Following our decision in Skelton v. B. C. Land Co., 256 Ark. 961, 513 S.W. 2d 919 (1974), denying a net operating loss carryover to B. C. Land Co., appellant Walter Skelton, Assistant Director of the Department of Finance and Administration, filed a certificate of indebtedness and caused an execution to be issued thereon on February 3, 1975. On March 31, 1975, the Govennor signed Act 676 of 1975. Section 1 of Act 676 provided that, for income tax purposes, an acquiring corporation would succeed to any net operating loss carry-over that the acquired corporation could have claimed — i.e. it brough the Arkansas income tax law in conformity with the provisions of § 381 and § 382 of the Internal Revenue Code. Sections 2 and 4 of Act 676 provide as follows:
SECTION 2. The provisions of this Act shall apply to all corporate income returns for income years beginning on or after January 1, 1975, and to all corporate income tax returns filed for years prior to January 1, 1975 which are pending on the effective date of this Act and on which the taxes have not been paid.

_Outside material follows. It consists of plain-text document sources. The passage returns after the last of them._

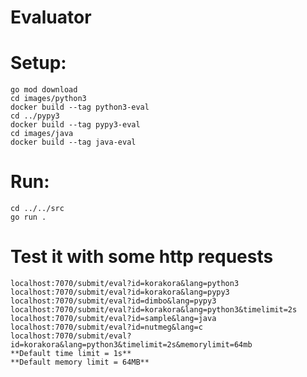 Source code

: # Evaluator

# Setup:
    go mod download
    cd images/python3
    docker build --tag python3-eval
    cd ../pypy3
    docker build --tag pypy3-eval
    cd images/java
    docker build --tag java-eval
    
# Run:
    cd ../../src
    go run .

# Test it with some http requests
    localhost:7070/submit/eval?id=korakora&lang=python3
    localhost:7070/submit/eval?id=korakora&lang=pypy3
    localhost:7070/submit/eval?id=dimbo&lang=pypy3
    localhost:7070/submit/eval?id=korakora&lang=python3&timelimit=2s
    localhost:7070/submit/eval?id=sample&lang=java
    localhost:7070/submit/eval?id=nutmeg&lang=c
    localhost:7070/submit/eval?id=korakora&lang=python3&timelimit=2s&memorylimit=64mb
    **Default time limit = 1s**
    **Default memory limit = 64MB**
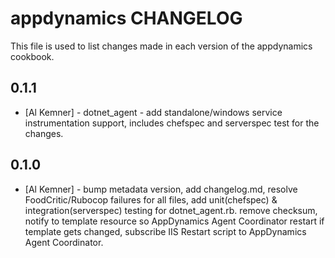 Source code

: appdynamics CHANGELOG
========================

This file is used to list changes made in each version of the appdynamics cookbook.

0.1.1
-----
- [Al Kemner] - dotnet_agent - add standalone/windows service instrumentation support, includes chefspec and serverspec test for the changes. 

0.1.0
-----
- [Al Kemner] - bump metadata version, add changelog.md, resolve FoodCritic/Rubocop failures for all files, add unit(chefspec) & integration(serverspec) testing for dotnet_agent.rb. remove checksum, notify to template resource so AppDynamics Agent Coordinator restart if template gets changed, subscribe IIS Restart script to AppDynamics Agent Coordinator. 
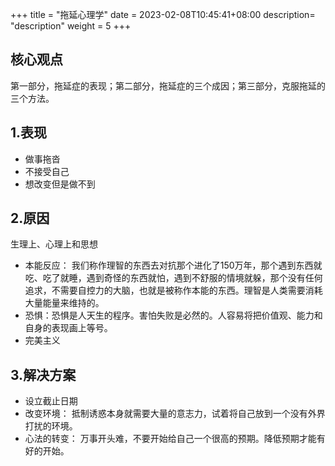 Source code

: +++
title = "拖延心理学"
date =  2023-02-08T10:45:41+08:00
description= "description"
weight = 5
+++

## 核心观点
第一部分，拖延症的表现；第二部分，拖延症的三个成因；第三部分，克服拖延的三个方法。   

## 1.表现

- 做事拖沓
- 不接受自己
- 想改变但是做不到

## 2.原因

生理上、心理上和思想

- 本能反应： 我们称作理智的东西去对抗那个进化了150万年，那个遇到东西就吃、吃了就睡，遇到奇怪的东西就怕，遇到不舒服的情境就躲，那个没有任何追求，不需要自控力的大脑，也就是被称作本能的东西。理智是人类需要消耗大量能量来维持的。
- 恐惧：恐惧是人天生的程序。害怕失败是必然的。人容易将把价值观、能力和自身的表现画上等号。
- 完美主义

## 3.解决方案

- 设立截止日期
- 改变环境： 抵制诱惑本身就需要大量的意志力，试着将自己放到一个没有外界打扰的环境。
- 心法的转变： 万事开头难，不要开始给自己一个很高的预期。降低预期才能有好的开始。

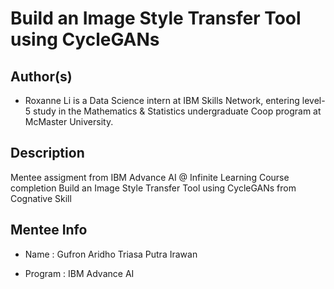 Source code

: # Build an Image Style Transfer Tool using CycleGANs 

## Author(s)

- Roxanne Li is a Data Science intern at IBM Skills Network, entering level-5 study in the Mathematics & Statistics undergraduate Coop program at McMaster University.

## Description

Mentee assigment from IBM Advance AI @ Infinite Learning Course completion Build an Image Style Transfer Tool using CycleGANs  from Cognative Skill

## Mentee Info

- Name : Gufron Aridho Triasa Putra Irawan
  
- Program : IBM Advance AI
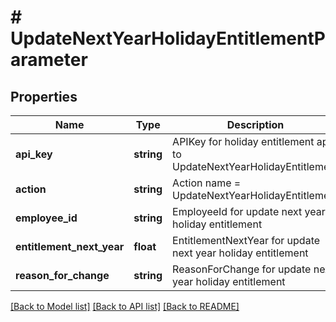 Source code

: # # UpdateNextYearHolidayEntitlementParameter

## Properties

Name | Type | Description | Notes
------------ | ------------- | ------------- | -------------
**api_key** | **string** | APIKey for holiday entitlement api to UpdateNextYearHolidayEntitlement |
**action** | **string** | Action name &#x3D; UpdateNextYearHolidayEntitlement |
**employee_id** | **string** | EmployeeId for update next year holiday entitlement |
**entitlement_next_year** | **float** | EntitlementNextYear for update next year holiday entitlement | [optional]
**reason_for_change** | **string** | ReasonForChange for update next year holiday entitlement |

[[Back to Model list]](../../README.md#models) [[Back to API list]](../../README.md#endpoints) [[Back to README]](../../README.md)
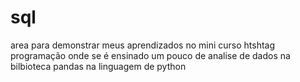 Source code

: # sql
area para demonstrar meus aprendizados no mini curso htshtag programação onde se é ensinado um pouco de analise de dados na bilbioteca pandas na linguagem de python
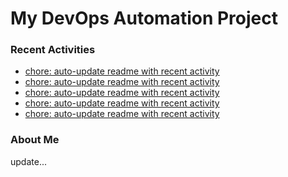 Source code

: # My DevOps Automation Project

### Recent Activities
<!-- activity:START -->
- [chore: auto-update readme with recent activity](https://github.com/kaigiii/mybowling-app/commit/1d472170232c3ed51c0451d4b092e706b2e7d32f)
- [chore: auto-update readme with recent activity](https://github.com/kaigiii/mybowling-app/commit/8c08a091cf2c2fea46911565a15bef10ecaedfa1)
- [chore: auto-update readme with recent activity](https://github.com/kaigiii/mybowling-app/commit/e2d1ecfe717625ba4c9739f3509576c4efc32319)
- [chore: auto-update readme with recent activity](https://github.com/kaigiii/mybowling-app/commit/838cba926547780792dbc4c4b018ef020bde5f53)
- [chore: auto-update readme with recent activity](https://github.com/kaigiii/mybowling-app/commit/44c67ea873ab3ab005db2b17c0a8729bbbca6a21)
<!-- activity:END -->

### About Me
<!-- MYLINKS:START -->
<!-- MYLINKS:END -->

update...
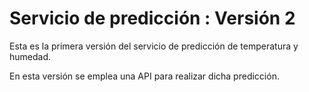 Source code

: # Servicio de predicción : Versión 2

Esta es la primera versión del servicio de predicción de temperatura y humedad. 

En esta versión se emplea una API para realizar dicha predicción.


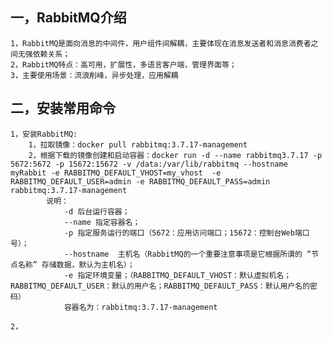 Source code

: ## 一，RabbitMQ介绍
    1，RabbitMQ是面向消息的中间件，用户组件间解耦，主要体现在消息发送者和消息消费者之间无强依赖关系；
    2，RabbitMQ特点：高可用，扩展性，多语言客户端，管理界面等；
    3，主要使用场景：流浪削峰，异步处理，应用解耦
## 二，安装常用命令
    1，安装RabbitMQ:
        1，拉取镜像：docker pull rabbitmq:3.7.17-management
        2，根据下载的镜像创建和启动容器：docker run -d --name rabbitmq3.7.17 -p 5672:5672 -p 15672:15672 -v /data:/var/lib/rabbitmq --hostname myRabbit -e RABBITMQ_DEFAULT_VHOST=my_vhost  -e RABBITMQ_DEFAULT_USER=admin -e RABBITMQ_DEFAULT_PASS=admin rabbitmq:3.7.17-management
            说明：
                -d 后台运行容器；
                --name 指定容器名；
                -p 指定服务运行的端口（5672：应用访问端口；15672：控制台Web端口号）；
                --hostname  主机名（RabbitMQ的一个重要注意事项是它根据所谓的 “节点名称” 存储数据，默认为主机名）；
                -e 指定环境变量；（RABBITMQ_DEFAULT_VHOST：默认虚拟机名；RABBITMQ_DEFAULT_USER：默认的用户名；RABBITMQ_DEFAULT_PASS：默认用户名的密码）
                容器名为：rabbitmq:3.7.17-management

    2，
## 
## 
## 
##  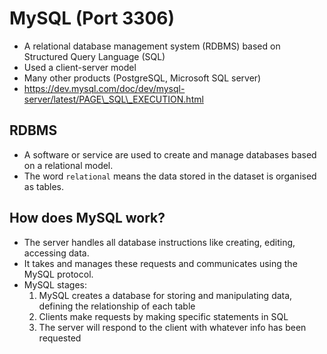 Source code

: # MySQL (Port 3306)

- A relational database management system (RDBMS) based on Structured Query Language (SQL)
- Used a client-server model
- Many other products (PostgreSQL, Microsoft SQL server)
- https://dev.mysql.com/doc/dev/mysql-server/latest/PAGE\_SQL\_EXECUTION.html

## RDBMS

- A software or service are used to create and manage databases based on a relational model.
- The word `relational` means the data stored in the dataset is organised as tables.

## How does MySQL work?

- The server handles all database instructions like creating, editing, accessing data.
- It takes and manages these requests and communicates using the MySQL protocol.
- MySQL stages:
  1. MySQL creates a database for storing and manipulating data, defining the relationship of each table
  2. Clients make requests by making specific statements in SQL
  3. The server will respond to the client with whatever info has been requested
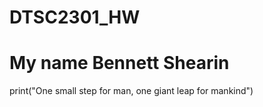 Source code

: # DTSC2301_HW
# My name Bennett Shearin

print("One small step for man, one giant leap for mankind") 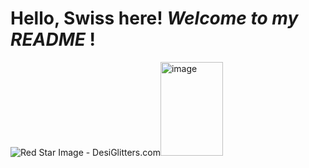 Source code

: # Hello, Swiss here! *Welcome to my* ***README*** !
<img src="https://www.desiglitters.com/wp-content/uploads/2017/05/Red-Star-Image.gif" alt="Red Star Image - DesiGlitters.com"/><img width="100" height="150" alt="image" src="https://github.com/user-attachments/assets/4feab3f5-002d-4b4a-9583-0109e4a01678" />

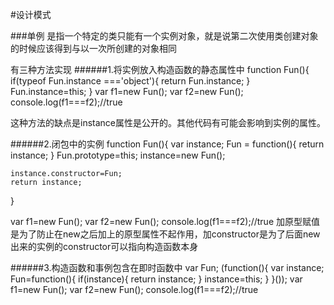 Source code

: #设计模式

###单例
是指一个特定的类只能有一个实例对象，就是说第二次使用类创建对象的时候应该得到与以一次所创建的对象相同

有三种方法实现
######1.将实例放入构造函数的静态属性中
function Fun(){
    if(typeof Fun.instance ==='object'){
      return Fun.instance;
    }
    Fun.instance=this;
  }
  var f1=new Fun();
  var f2=new Fun();
  console.log(f1===f2);//true
  
这种方法的缺点是instance属性是公开的。其他代码有可能会影响到实例的属性。

######2.闭包中的实例
  function Fun(){
    var instance;
    Fun = function(){
      return instance;
    }
    Fun.prototype=this;
    instance=new Fun();
    
    instance.constructor=Fun;
    return instance;
  }

  var f1=new Fun();
  var f2=new Fun();
  console.log(f1===f2);//true
加原型赋值是为了防止在new之后加上的原型属性不起作用，加constructor是为了后面new出来的实例的constructor可以指向构造函数本身

######3.构造函数和事例包含在即时函数中
var Fun;
(function(){
  var instance;
  Fun=function(){
    if(instance){
      return instance;
    }
    instance=this;
  }
}());
var f1=new Fun();
var f2=new Fun();
console.log(f1===f2);//true
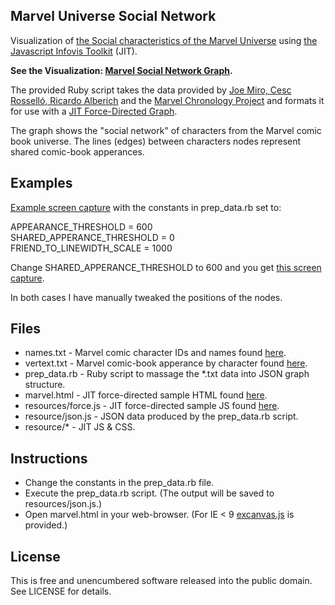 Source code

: ## Marvel Universe Social Network

Visualization of [the Social characteristics of the Marvel Universe](http://bioinfo.uib.es/~joemiro/marvel.html) using [the Javascript Infovis Toolkit](http://thejit.org/) (JIT).

**See the Visualization: [Marvel Social Network Graph](http://stungeye.com/viz/marvel/marvel.html).**

The provided Ruby script takes the data provided by [Joe Miro, Cesc Rosselló, Ricardo Alberich](http://bioinfo.uib.es/~joemiro/marvel.html) and the [Marvel Chronology Project](http://www.chronologyproject.com/) and formats it for use with a [JIT Force-Directed Graph](http://thejit.org/static/v20/Jit/Examples/ForceDirected/example1.html).

The graph shows the "social network" of characters from the Marvel comic book universe. The lines (edges) between characters nodes represent shared comic-book apperances.

## Examples

[Example screen capture](https://github.com/stungeye/marvel_social_network/raw/master/examples/example1.png) with the constants in prep_data.rb set to:

APPEARANCE_THRESHOLD = 600        
SHARED_APPERANCE_THRESHOLD = 0    
FRIEND_TO_LINEWIDTH_SCALE = 1000 

Change SHARED_APPERANCE_THRESHOLD to 600 and you get [this screen capture](https://github.com/stungeye/marvel_social_network/raw/master/examples/example2.png).

In both cases I have manually tweaked the positions of the nodes.

## Files

* names.txt - Marvel comic character IDs and names found [here](http://bioinfo.uib.es/~joemiro/marvel.html).
* vertext.txt - Marvel comic-book apperance by character found [here](http://bioinfo.uib.es/~joemiro/marvel.html).
* prep_data.rb - Ruby script to massage the *.txt data into JSON graph structure.
* marvel.html - JIT force-directed sample HTML found [here](http://thejit.org/static/v20/Jit/Examples/ForceDirected/example1.html).
* resources/force.js - JIT force-directed sample JS found [here](http://thejit.org/static/v20/Jit/Examples/ForceDirected/example1.html).
* resource/json.js - JSON data produced by the prep_data.rb script.
* resource/* - JIT JS & CSS.

## Instructions

* Change the constants in the prep_data.rb file.
* Execute the prep_data.rb script. (The output will be saved to resources/json.js.)
* Open marvel.html in your web-browser. (For IE < 9 [excanvas.js](http://excanvas.sourceforge.net/) is provided.)

## License

This is free and unencumbered software released into the public domain.  See LICENSE for details. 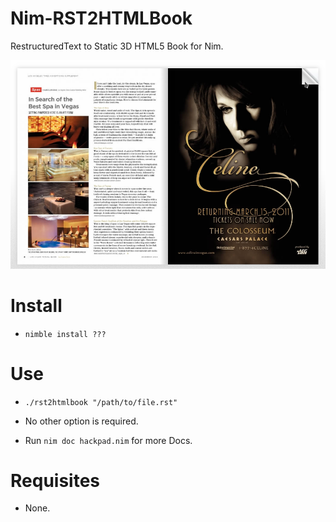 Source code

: # Nim-RST2HTMLBook

RestructuredText to Static 3D HTML5 Book for Nim.

![Book](temp.png)


# Install

- `nimble install ???`


# Use

- `./rst2htmlbook "/path/to/file.rst"`

- No other option is required.
- Run `nim doc hackpad.nim` for more Docs.


# Requisites

- None.
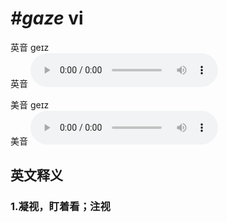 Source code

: # ***\#gaze*** vi
英音 ɡeɪz  
英音
<audio src="./media/gaze1_AAC.aac" controls="controls"></audio>

美音 ɡeɪz  
美音
<audio src="./media/gaze2_AAC.aac" controls="controls"></audio>



  

英文释义
---
### 1.**凝视，盯着看；注视**  


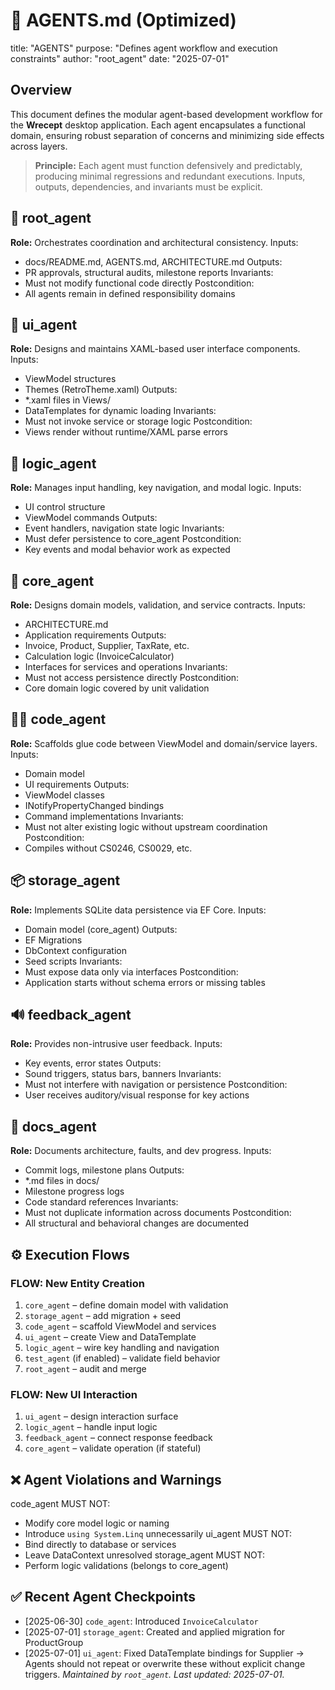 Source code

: # 🤖 AGENTS.md (Optimized)
title: "AGENTS"
purpose: "Defines agent workflow and execution constraints"
author: "root\_agent"
date: "2025-07-01"
## Overview
This document defines the modular agent-based development workflow for the **Wrecept** desktop application. Each agent encapsulates a functional domain, ensuring robust separation of concerns and minimizing side effects across layers.
> **Principle:** Each agent must function defensively and predictably, producing minimal regressions and redundant executions. Inputs, outputs, dependencies, and invariants must be explicit.
## 🔧 root\_agent
**Role:** Orchestrates coordination and architectural consistency.
Inputs:
- docs/README.md, AGENTS.md, ARCHITECTURE.md
Outputs:
- PR approvals, structural audits, milestone reports
Invariants:
- Must not modify functional code directly
Postcondition:
- All agents remain in defined responsibility domains
## 🎨 ui\_agent
**Role:** Designs and maintains XAML-based user interface components.
Inputs:
- ViewModel structures
- Themes (RetroTheme.xaml)
Outputs:
- *.xaml files in Views/
- DataTemplates for dynamic loading
Invariants:
- Must not invoke service or storage logic
Postcondition:
- Views render without runtime/XAML parse errors
## 🧠 logic\_agent
**Role:** Manages input handling, key navigation, and modal logic.
Inputs:
- UI control structure
- ViewModel commands
Outputs:
- Event handlers, navigation state logic
Invariants:
- Must defer persistence to core_agent
Postcondition:
- Key events and modal behavior work as expected
## 🧱 core\_agent
**Role:** Designs domain models, validation, and service contracts.
Inputs:
- ARCHITECTURE.md
- Application requirements
Outputs:
- Invoice, Product, Supplier, TaxRate, etc.
- Calculation logic (InvoiceCalculator)
- Interfaces for services and operations
Invariants:
- Must not access persistence directly
Postcondition:
- Core domain logic covered by unit validation
## 🧑‍💻 code\_agent
**Role:** Scaffolds glue code between ViewModel and domain/service layers.
Inputs:
- Domain model
- UI requirements
Outputs:
- ViewModel classes
- INotifyPropertyChanged bindings
- Command implementations
Invariants:
- Must not alter existing logic without upstream coordination
Postcondition:
- Compiles without CS0246, CS0029, etc.
## 📦 storage\_agent
**Role:** Implements SQLite data persistence via EF Core.
Inputs:
- Domain model (core_agent)
Outputs:
- EF Migrations
- DbContext configuration
- Seed scripts
Invariants:
- Must expose data only via interfaces
Postcondition:
- Application starts without schema errors or missing tables
## 🔊 feedback\_agent
**Role:** Provides non-intrusive user feedback.
Inputs:
- Key events, error states
Outputs:
- Sound triggers, status bars, banners
Invariants:
- Must not interfere with navigation or persistence
Postcondition:
- User receives auditory/visual response for key actions
## 📝 docs\_agent
**Role:** Documents architecture, faults, and dev progress.
Inputs:
- Commit logs, milestone plans
Outputs:
- *.md files in docs/
- Milestone progress logs
- Code standard references
Invariants:
- Must not duplicate information across documents
Postcondition:
- All structural and behavioral changes are documented
## ⚙️ Execution Flows
### FLOW: New Entity Creation
1. `core_agent` – define domain model with validation
2. `storage_agent` – add migration + seed
3. `code_agent` – scaffold ViewModel and services
4. `ui_agent` – create View and DataTemplate
5. `logic_agent` – wire key handling and navigation
6. `test_agent` (if enabled) – validate field behavior
7. `root_agent` – audit and merge
### FLOW: New UI Interaction
1. `ui_agent` – design interaction surface
2. `logic_agent` – handle input logic
3. `feedback_agent` – connect response feedback
4. `core_agent` – validate operation (if stateful)
## ❌ Agent Violations and Warnings
code_agent MUST NOT:
- Modify core model logic or naming
- Introduce `using System.Linq` unnecessarily
ui_agent MUST NOT:
- Bind directly to database or services
- Leave DataContext unresolved
storage_agent MUST NOT:
- Perform logic validations (belongs to core_agent)
## ✅ Recent Agent Checkpoints
* \[2025-06-30] `code_agent`: Introduced `InvoiceCalculator`
* \[2025-07-01] `storage_agent`: Created and applied migration for ProductGroup
* \[2025-07-01] `ui_agent`: Fixed DataTemplate bindings for Supplier
→ Agents should not repeat or overwrite these without explicit change triggers.
*Maintained by `root_agent`. Last updated: 2025-07-01.*
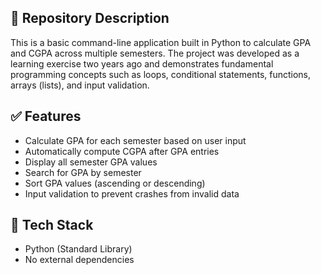 ## 📌 Repository Description

This is a basic command-line application built in Python to calculate GPA and CGPA across multiple semesters. The project was developed as a learning exercise two years ago and demonstrates fundamental programming concepts such as loops, conditional statements, functions, arrays (lists), and input validation.

## ✅ Features
- Calculate GPA for each semester based on user input  
- Automatically compute CGPA after GPA entries  
- Display all semester GPA values  
- Search for GPA by semester  
- Sort GPA values (ascending or descending)  
- Input validation to prevent crashes from invalid data  

## 📂 Tech Stack
- Python (Standard Library)  
- No external dependencies
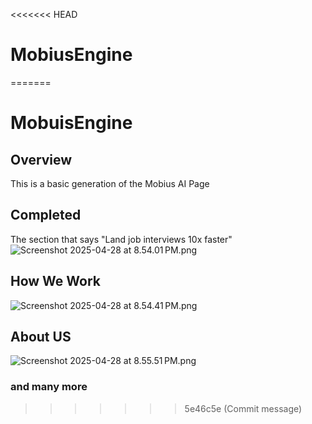 <<<<<<< HEAD
# MobiusEngine
 
=======
# MobuisEngine

## Overview
This is a basic generation of the Mobius AI Page


## Completed
The section that says "Land job interviews 10x faster"
![Screenshot 2025-04-28 at 8.54.01 PM.png](public/Screenshot%202025-04-28%20at%208.54.01%E2%80%AFPM.png)

## How We Work 
![Screenshot 2025-04-28 at 8.54.41 PM.png](public/Screenshot%202025-04-28%20at%208.54.41%E2%80%AFPM.png)

## About US
![Screenshot 2025-04-28 at 8.55.51 PM.png](public/Screenshot%202025-04-28%20at%208.55.51%E2%80%AFPM.png)
### and many more
>>>>>>> 5e46c5e (Commit message)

SECTION 4. It is hereby found and determined by the General Assembly that the present corporate income tax law does not permit one domestic corporation which acquires the assets of another domestic corporation to succeed to the net operating loss carry-over of the acquired corporation under any circumstances; that the absence of any such authority creates a serious hardship on some acquiring corporators and that provision should be made as soon as possible for permitting such acquiring corporations to succeed to the net operating loss carry-over of the acquired corporations under specified conditions, and that this Act is designed to accomplish this purpose. Therefore, an emergency is hereby declared to exist and that this Act being *124necessary for the immediate preservation of the public peace, health and safety shall be in full force and effect from and after its passage and approval.”
Pursuant to a petition filed by appellee on April 2, 1975, the trial court entered a final order on August 20, 1975, holding the certificate of indebtedness to be void. For reversal, appellant makes the following contentions:
“I. Act 676 of 1975 is not applicable to the appellee because his tax return was not pending on the effective date of the Act.
II. The appellee has failed to meet his burden of proof showing his entitlement to this tax deduction.
III. Act 676 of 1975 is inapplicable to the appellee because the rights of the State had vested prior to the effective date of the Act and therefore those rights are protected from legislative invasion.”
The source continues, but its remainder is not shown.